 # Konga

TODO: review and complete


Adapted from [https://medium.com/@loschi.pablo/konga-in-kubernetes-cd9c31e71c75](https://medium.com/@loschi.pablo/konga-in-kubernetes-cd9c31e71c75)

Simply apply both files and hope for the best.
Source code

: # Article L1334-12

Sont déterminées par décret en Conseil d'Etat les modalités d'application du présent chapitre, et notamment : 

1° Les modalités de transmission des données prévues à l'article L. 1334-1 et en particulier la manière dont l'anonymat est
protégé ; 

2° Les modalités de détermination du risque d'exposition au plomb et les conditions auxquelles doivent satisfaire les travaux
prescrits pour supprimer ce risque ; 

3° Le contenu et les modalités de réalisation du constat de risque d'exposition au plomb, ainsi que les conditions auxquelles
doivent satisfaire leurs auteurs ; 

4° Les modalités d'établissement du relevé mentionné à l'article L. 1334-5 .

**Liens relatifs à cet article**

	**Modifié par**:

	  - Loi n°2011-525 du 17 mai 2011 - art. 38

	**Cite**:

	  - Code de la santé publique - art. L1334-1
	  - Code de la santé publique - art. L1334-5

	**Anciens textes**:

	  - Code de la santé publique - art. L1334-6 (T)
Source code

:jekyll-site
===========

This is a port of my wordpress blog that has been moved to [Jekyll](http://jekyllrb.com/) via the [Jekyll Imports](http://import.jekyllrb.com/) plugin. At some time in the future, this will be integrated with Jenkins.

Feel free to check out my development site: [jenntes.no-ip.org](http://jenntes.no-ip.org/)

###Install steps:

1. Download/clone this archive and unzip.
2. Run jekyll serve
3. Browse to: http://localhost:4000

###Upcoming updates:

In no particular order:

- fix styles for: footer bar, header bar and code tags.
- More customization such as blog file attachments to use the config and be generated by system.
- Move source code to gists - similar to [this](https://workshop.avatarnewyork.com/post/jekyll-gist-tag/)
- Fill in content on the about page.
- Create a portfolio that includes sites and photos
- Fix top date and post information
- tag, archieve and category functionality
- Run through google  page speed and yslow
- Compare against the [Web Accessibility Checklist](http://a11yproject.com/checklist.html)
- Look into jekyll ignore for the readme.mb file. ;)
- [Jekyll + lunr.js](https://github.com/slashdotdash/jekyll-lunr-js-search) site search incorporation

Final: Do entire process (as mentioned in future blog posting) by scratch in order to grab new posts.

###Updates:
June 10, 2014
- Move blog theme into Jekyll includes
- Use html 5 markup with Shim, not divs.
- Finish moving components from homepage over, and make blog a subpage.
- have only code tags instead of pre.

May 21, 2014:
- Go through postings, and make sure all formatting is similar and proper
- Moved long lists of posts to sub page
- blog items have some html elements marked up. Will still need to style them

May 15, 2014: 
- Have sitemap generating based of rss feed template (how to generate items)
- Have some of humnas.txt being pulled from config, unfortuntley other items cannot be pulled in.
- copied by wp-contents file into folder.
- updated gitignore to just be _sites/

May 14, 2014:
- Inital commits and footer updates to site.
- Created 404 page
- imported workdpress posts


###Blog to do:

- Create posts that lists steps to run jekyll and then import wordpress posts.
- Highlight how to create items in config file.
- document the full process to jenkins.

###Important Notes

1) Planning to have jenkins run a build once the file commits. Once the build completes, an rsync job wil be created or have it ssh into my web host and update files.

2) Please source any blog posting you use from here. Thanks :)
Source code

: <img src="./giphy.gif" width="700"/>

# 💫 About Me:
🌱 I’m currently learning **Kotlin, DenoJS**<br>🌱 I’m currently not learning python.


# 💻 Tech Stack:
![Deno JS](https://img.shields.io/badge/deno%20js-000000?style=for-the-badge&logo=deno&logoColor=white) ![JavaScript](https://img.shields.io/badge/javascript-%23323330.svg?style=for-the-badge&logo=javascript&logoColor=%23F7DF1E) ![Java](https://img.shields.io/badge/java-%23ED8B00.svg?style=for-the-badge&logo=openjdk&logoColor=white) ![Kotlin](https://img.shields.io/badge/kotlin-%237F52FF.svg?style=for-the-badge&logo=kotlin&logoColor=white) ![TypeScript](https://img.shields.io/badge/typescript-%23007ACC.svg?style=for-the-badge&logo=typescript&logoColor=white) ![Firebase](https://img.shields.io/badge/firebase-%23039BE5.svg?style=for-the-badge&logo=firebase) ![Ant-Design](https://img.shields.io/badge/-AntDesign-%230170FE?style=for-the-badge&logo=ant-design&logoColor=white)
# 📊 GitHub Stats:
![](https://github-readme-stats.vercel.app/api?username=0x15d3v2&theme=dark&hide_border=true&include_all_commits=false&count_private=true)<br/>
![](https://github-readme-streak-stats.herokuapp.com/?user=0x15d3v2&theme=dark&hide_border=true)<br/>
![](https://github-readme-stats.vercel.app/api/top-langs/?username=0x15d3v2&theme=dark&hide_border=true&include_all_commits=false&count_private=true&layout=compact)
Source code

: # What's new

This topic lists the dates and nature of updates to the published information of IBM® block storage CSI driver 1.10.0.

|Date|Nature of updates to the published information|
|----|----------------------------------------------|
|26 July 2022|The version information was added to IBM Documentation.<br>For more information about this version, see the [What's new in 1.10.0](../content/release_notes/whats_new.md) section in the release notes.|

• • • • •

# What you need to do
Transcribe the whole listing exactly.

# Result for this exercise
 # Konga

TODO: review and complete


Adapted from [https://medium.com/@loschi.pablo/konga-in-kubernetes-cd9c31e71c75](https://medium.com/@loschi.pablo/konga-in-kubernetes-cd9c31e71c75)

Simply apply both files and hope for the best.
Source code

: # Article L1334-12

Sont déterminées par décret en Conseil d'Etat les modalités d'application du présent chapitre, et notamment : 

1° Les modalités de transmission des données prévues à l'article L. 1334-1 et en particulier la manière dont l'anonymat est
protégé ; 

2° Les modalités de détermination du risque d'exposition au plomb et les conditions auxquelles doivent satisfaire les travaux
prescrits pour supprimer ce risque ; 

3° Le contenu et les modalités de réalisation du constat de risque d'exposition au plomb, ainsi que les conditions auxquelles
doivent satisfaire leurs auteurs ; 

4° Les modalités d'établissement du relevé mentionné à l'article L. 1334-5 .

**Liens relatifs à cet article**

	**Modifié par**:

	  - Loi n°2011-525 du 17 mai 2011 - art. 38

	**Cite**:

	  - Code de la santé publique - art. L1334-1
	  - Code de la santé publique - art. L1334-5

	**Anciens textes**:

	  - Code de la santé publique - art. L1334-6 (T)
Source code

:jekyll-site
===========

This is a port of my wordpress blog that has been moved to [Jekyll](http://jekyllrb.com/) via the [Jekyll Imports](http://import.jekyllrb.com/) plugin. At some time in the future, this will be integrated with Jenkins.

Feel free to check out my development site: [jenntes.no-ip.org](http://jenntes.no-ip.org/)

###Install steps:

1. Download/clone this archive and unzip.
2. Run jekyll serve
3. Browse to: http://localhost:4000

###Upcoming updates:

In no particular order:

- fix styles for: footer bar, header bar and code tags.
- More customization such as blog file attachments to use the config and be generated by system.
- Move source code to gists - similar to [this](https://workshop.avatarnewyork.com/post/jekyll-gist-tag/)
- Fill in content on the about page.
- Create a portfolio that includes sites and photos
- Fix top date and post information
- tag, archieve and category functionality
- Run through google  page speed and yslow
- Compare against the [Web Accessibility Checklist](http://a11yproject.com/checklist.html)
- Look into jekyll ignore for the readme.mb file. ;)
- [Jekyll + lunr.js](https://github.com/slashdotdash/jekyll-lunr-js-search) site search incorporation

Final: Do entire process (as mentioned in future blog posting) by scratch in order to grab new posts.

###Updates:
June 10, 2014
- Move blog theme into Jekyll includes
- Use html 5 markup with Shim, not divs.
- Finish moving components from homepage over, and make blog a subpage.
- have only code tags instead of pre.

May 21, 2014:
- Go through postings, and make sure all formatting is similar and proper
- Moved long lists of posts to sub page
- blog items have some html elements marked up. Will still need to style them

May 15, 2014: 
- Have sitemap generating based of rss feed template (how to generate items)
- Have some of humnas.txt being pulled from config, unfortuntley other items cannot be pulled in.
- copied by wp-contents file into folder.
- updated gitignore to just be _sites/

May 14, 2014:
- Inital commits and footer updates to site.
- Created 404 page
- imported workdpress posts


###Blog to do:

- Create posts that lists steps to run jekyll and then import wordpress posts.
- Highlight how to create items in config file.
- document the full process to jenkins.

###Important Notes

1) Planning to have jenkins run a build once the file commits. Once the build completes, an rsync job wil be created or have it ssh into my web host and update files.

2) Please source any blog posting you use from here. Thanks :)
Source code

: <img src="./giphy.gif" width="700"/>

# 💫 About Me:
🌱 I’m currently learning **Kotlin, DenoJS**<br>🌱 I’m currently not learning python.


# 💻 Tech Stack:
![Deno JS](https://img.shields.io/badge/deno%20js-000000?style=for-the-badge&logo=deno&logoColor=white) ![JavaScript](https://img.shields.io/badge/javascript-%23323330.svg?style=for-the-badge&logo=javascript&logoColor=%23F7DF1E) ![Java](https://img.shields.io/badge/java-%23ED8B00.svg?style=for-the-badge&logo=openjdk&logoColor=white) ![Kotlin](https://img.shields.io/badge/kotlin-%237F52FF.svg?style=for-the-badge&logo=kotlin&logoColor=white) ![TypeScript](https://img.shields.io/badge/typescript-%23007ACC.svg?style=for-the-badge&logo=typescript&logoColor=white) ![Firebase](https://img.shields.io/badge/firebase-%23039BE5.svg?style=for-the-badge&logo=firebase) ![Ant-Design](https://img.shields.io/badge/-AntDesign-%230170FE?style=for-the-badge&logo=ant-design&logoColor=white)
# 📊 GitHub Stats:
![](https://github-readme-stats.vercel.app/api?username=0x15d3v2&theme=dark&hide_border=true&include_all_commits=false&count_private=true)<br/>
![](https://github-readme-streak-stats.herokuapp.com/?user=0x15d3v2&theme=dark&hide_border=true)<br/>
![](https://github-readme-stats.vercel.app/api/top-langs/?username=0x15d3v2&theme=dark&hide_border=true&include_all_commits=false&count_private=true&layout=compact)
Source code

: # What's new

This topic lists the dates and nature of updates to the published information of IBM® block storage CSI driver 1.10.0.

|Date|Nature of updates to the published information|
|----|----------------------------------------------|
|26 July 2022|The version information was added to IBM Documentation.<br>For more information about this version, see the [What's new in 1.10.0](../content/release_notes/whats_new.md) section in the release notes.|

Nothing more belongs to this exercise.